L'evoluzione tra il Trap e Bearzot – Sempre di marca italiana – e vincente – il ‘catenaccio' trovò la sua fortuna anche negli anni 60 quando in Europa si iniziava a parlare di "fluidificanti", "ala tattica" e "ala tornante", e il nostro calcio non abbandonò la mentalità ‘difensiva' nemmeno negli anni '70 e '80 quando la marcatura a uomo si stava trasformando in marcatura a zona. Basti pensare alla Juve di Trapattoni e all'Italia di Bearzot e Vicini, tutte massime esponenti dell'ultima evoluzione del ‘catenaccio', cioè la ‘zona mista'.

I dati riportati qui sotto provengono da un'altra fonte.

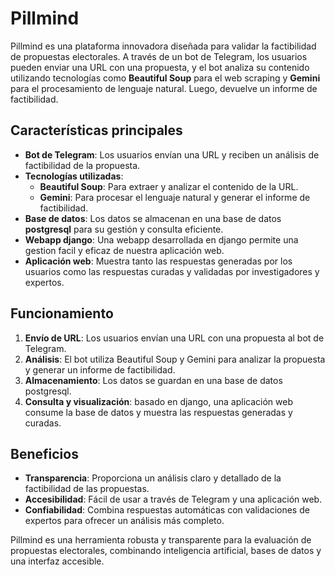 # Pillmind

Pillmind es una plataforma innovadora diseñada para validar la factibilidad de propuestas electorales. A través de un bot de Telegram, los usuarios pueden enviar una URL con una propuesta, y el bot analiza su contenido utilizando tecnologías como **Beautiful Soup** para el web scraping y **Gemini** para el procesamiento de lenguaje natural. Luego, devuelve un informe de factibilidad.

## Características principales

- **Bot de Telegram**: Los usuarios envían una URL y reciben un análisis de factibilidad de la propuesta.
- **Tecnologías utilizadas**:
  - **Beautiful Soup**: Para extraer y analizar el contenido de la URL.
  - **Gemini**: Para procesar el lenguaje natural y generar el informe de factibilidad.
- **Base de datos**: Los datos se almacenan en una base de datos **postgresql** para su gestión y consulta eficiente.
- **Webapp django**: Una webapp desarrollada en django permite una gestion facil y eficaz de nuestra aplicación web.
- **Aplicación web**: Muestra tanto las respuestas generadas por los usuarios como las respuestas curadas y validadas por investigadores y expertos.

## Funcionamiento

1. **Envío de URL**: Los usuarios envían una URL con una propuesta al bot de Telegram.
2. **Análisis**: El bot utiliza Beautiful Soup y Gemini para analizar la propuesta y generar un informe de factibilidad.
3. **Almacenamiento**: Los datos se guardan en una base de datos postgresql.
4. **Consulta y visualización**: basado en django, una aplicación web consume la base de datos y muestra las respuestas generadas y curadas.

## Beneficios

- **Transparencia**: Proporciona un análisis claro y detallado de la factibilidad de las propuestas.
- **Accesibilidad**: Fácil de usar a través de Telegram y una aplicación web.
- **Confiabilidad**: Combina respuestas automáticas con validaciones de expertos para ofrecer un análisis más completo.

Pillmind es una herramienta robusta y transparente para la evaluación de propuestas electorales, combinando inteligencia artificial, bases de datos y una interfaz accesible.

Il catenaccio vincente nel Terzo Millennio – Nell'epoca moderna, in un calcio votato al bel gioco, allo spettacolo e alla cura della ‘fase offensiva', il "catenaccio" è scomparso e chi lo attua spesso è tacciato di difensivismo e incapacità tattica. Eppure viene spesso attuato all'occorrenza, soprattutto quando il fine può giustificare un mezzo così discusso. Come accadde agli Europei del 2004 quando trionfò la Grecia che propose propio questa scelta – vincente – di gioco. E come accade spesso e volentieri a Josè Mourinho in Coppa. Già nel 2010 contro il Barcellona, il portoghese alla guida dell'Inter gicò la non-partita perfetta contro i marziani catalani di Guardiola, conquistando a Madrid la Champions contro il Bayern. E ancora lo Special One ha tirato fuori dal cilindro il caro vecchio ‘catenaccio' nella sfida di martedì contro l'Atletico. E come è riuscito ad esaltarlo anche Carletto Ancelotti contro il Bayern, con un Real che ha rinunciato a fare la partita innalzando un muro davanti a Casillas e pungendo in contropiede, in un gioco di rimessa e ripartenze.